3. Pegcetacoplan (Empaveli)
Date: July 28, 2025
Indication: Treatment of C3 glomerulopathy (C3G) and immune complex membranoproliferative glomerulonephritis (IC-MPGN) in patients aged 12 years and older, including post-transplant disease recurrence.
Background: Approval supported by 26-week results from the phase 3 VALIANT trial, the largest trial in C3G and IC-MPGN and the only one to include both adolescent and adult patients with native and post-transplant kidneys. Pegcetacoplan represents the first approved therapy for these rare complement-driven kidney diseases, offering a new treatment pathway for patients with limited options.

4. Brensocatib (Brinsupri)
Date: August 12, 2025
Indication: Treatment of non-cystic fibrosis bronchiectasis in adults and adolescents aged 12 years and older
Background: Approval supported by the phase 3 ASPEN trial, which showed significant reductions in pulmonary exacerbation rates over 52 weeks compared with placebo. Nearly half of patients on brensocatib remained exacerbation-free at one year, with additional improvements in lung function observed, particularly at the higher dose. Safety findings were consistent overall, with hyperkeratosis more common in treated patients. This marks the first disease-modifying therapy approved for bronchiectasis.

5. TNX-102 SL (Tonmya)
Date: August 15, 2025
Indication: Treatment of fibromyalgia in adults
Background: The first new fibromyalgia therapy approved in over 15 years, TNX-102 SL is a sublingual cyclobenzaprine formulation and the first in a new class of non-opioid analgesics for this condition. Approval was based on the phase 3 RESILIENT trial, which showed significant reductions in daily pain scores along with improvements in sleep, fatigue, and quality of life. With a tolerable safety profile and rapid onset, TNX-102 SL offers a long-awaited therapeutic option for patients with limited prior treatment choices.

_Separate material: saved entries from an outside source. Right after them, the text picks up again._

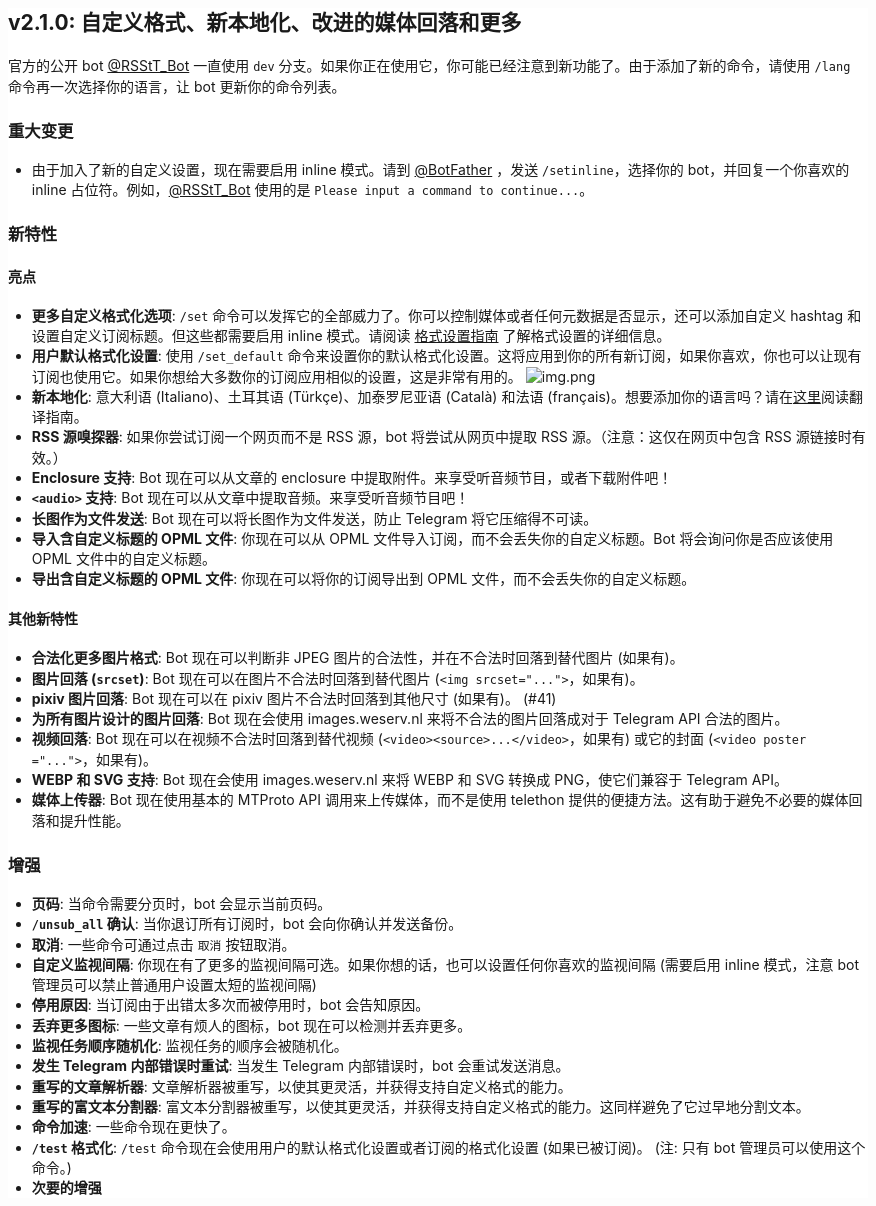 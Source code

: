 ## v2.1.0: 自定义格式、新本地化、改进的媒体回落和更多

官方的公开 bot [@RSStT_Bot](https://t.me/RSStT_Bot) 一直使用 `dev` 分支。如果你正在使用它，你可能已经注意到新功能了。由于添加了新的命令，请使用 `/lang` 命令再一次选择你的语言，让 bot 更新你的命令列表。

### 重大变更

- 由于加入了新的自定义设置，现在需要启用 inline 模式。请到 [@BotFather](https://t.me/BotFather) ，发送 `/setinline`，选择你的 bot，并回复一个你喜欢的 inline 占位符。例如，[@RSStT_Bot](https://t.me/RSStT_Bot) 使用的是 `Please input a command to continue...`。

### 新特性

#### 亮点

- **更多自定义格式化选项**: `/set` 命令可以发挥它的全部威力了。你可以控制媒体或者任何元数据是否显示，还可以添加自定义 hashtag 和设置自定义订阅标题。但这些都需要启用 inline 模式。请阅读 [格式设置指南](formatting-settings.md) 了解格式设置的详细信息。
- **用户默认格式化设置**: 使用 `/set_default` 命令来设置你的默认格式化设置。这将应用到你的所有新订阅，如果你喜欢，你也可以让现有订阅也使用它。如果你想给大多数你的订阅应用相似的设置，这是非常有用的。
  ![img.png](resources/formatting.png)
- **新本地化**: 意大利语 (Italiano)、土耳其语 (Türkçe)、加泰罗尼亚语 (Català) 和法语 (français)。想要添加你的语言吗？请在[这里](translation-guide.md)阅读翻译指南。
- **RSS 源嗅探器**: 如果你尝试订阅一个网页而不是 RSS 源，bot 将尝试从网页中提取 RSS 源。（注意：这仅在网页中包含 RSS 源链接时有效。）
- **Enclosure 支持**: Bot 现在可以从文章的 enclosure 中提取附件。来享受听音频节目，或者下载附件吧！
- **`<audio>` 支持**: Bot 现在可以从文章中提取音频。来享受听音频节目吧！
- **长图作为文件发送**: Bot 现在可以将长图作为文件发送，防止 Telegram 将它压缩得不可读。
- **导入含自定义标题的 OPML 文件**: 你现在可以从 OPML 文件导入订阅，而不会丢失你的自定义标题。Bot 将会询问你是否应该使用 OPML 文件中的自定义标题。
- **导出含自定义标题的 OPML 文件**: 你现在可以将你的订阅导出到 OPML 文件，而不会丢失你的自定义标题。

#### 其他新特性

- **合法化更多图片格式**: Bot 现在可以判断非 JPEG 图片的合法性，并在不合法时回落到替代图片 (如果有)。
- **图片回落 (`srcset`)**: Bot 现在可以在图片不合法时回落到替代图片 (`<img srcset="...">`，如果有)。
- **pixiv 图片回落**: Bot 现在可以在 pixiv 图片不合法时回落到其他尺寸 (如果有)。 (#41)
- **为所有图片设计的图片回落**: Bot 现在会使用 images.weserv.nl 来将不合法的图片回落成对于 Telegram API 合法的图片。
- **视频回落**: Bot 现在可以在视频不合法时回落到替代视频 (`<video><source>...</video>`，如果有) 或它的封面 (`<video poster="...">`，如果有)。
- **WEBP 和 SVG 支持**: Bot 现在会使用 images.weserv.nl 来将 WEBP 和 SVG 转换成 PNG，使它们兼容于 Telegram API。
- **媒体上传器**: Bot 现在使用基本的 MTProto API 调用来上传媒体，而不是使用 telethon 提供的便捷方法。这有助于避免不必要的媒体回落和提升性能。

### 增强

- **页码**: 当命令需要分页时，bot 会显示当前页码。
- **`/unsub_all` 确认**: 当你退订所有订阅时，bot 会向你确认并发送备份。
- **取消**: 一些命令可通过点击 `取消` 按钮取消。
- **自定义监视间隔**: 你现在有了更多的监视间隔可选。如果你想的话，也可以设置任何你喜欢的监视间隔 (需要启用 inline 模式，注意 bot 管理员可以禁止普通用户设置太短的监视间隔)
- **停用原因**: 当订阅由于出错太多次而被停用时，bot 会告知原因。
- **丢弃更多图标**: 一些文章有烦人的图标，bot 现在可以检测并丢弃更多。
- **监视任务顺序随机化**: 监视任务的顺序会被随机化。
- **发生 Telegram 内部错误时重试**: 当发生 Telegram 内部错误时，bot 会重试发送消息。
- **重写的文章解析器**: 文章解析器被重写，以使其更灵活，并获得支持自定义格式的能力。
- **重写的富文本分割器**: 富文本分割器被重写，以使其更灵活，并获得支持自定义格式的能力。这同样避免了它过早地分割文本。
- **命令加速**: 一些命令现在更快了。
- **`/test` 格式化**: `/test` 命令现在会使用用户的默认格式化设置或者订阅的格式化设置 (如果已被订阅)。 (注: 只有 bot 管理员可以使用这个命令。)
- **次要的增强**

6. Beremagene Geperpavec-svdt (Vyjuvek)
Date: September 15, 2025
Indication: Expanded use for dystrophic epidermolysis bullosa (DEB) patients from birth
Background: The FDA approved a label update for Vyjuvek, extending its use to infants with DEB and permitting at-home caregiver application. The update also allows greater flexibility in wound dressing changes, facilitating integration into daily care routines. Supported by real-world evidence and extension study data, this decision reinforces Vyjuvek’s long-term safety and efficacy while improving convenience and access for patients across all ages and care settings.

7. Remibrutinib (Rhapsido)
Date: September 30, 2025
Indication: Treatment of adults with chronic spontaneous urticaria (CSU) uncontrolled by antihistamines
Background: The FDA approved remibrutinib, a highly selective Bruton’s tyrosine kinase (BTK) inhibitor, offering the first oral alternative to omalizumab for CSU. Supported by phase 3 REMIX-1 and REMIX-2 trials, remibrutinib showed rapid and durable reductions in hives and itching, with nearly half of patients achieving complete relief (UAS7=0) at one year. The therapy was well-tolerated, with a safety profile similar to placebo. This approval provides a convenient new option for patients whose symptoms remain uncontrolled despite antihistamine therapy.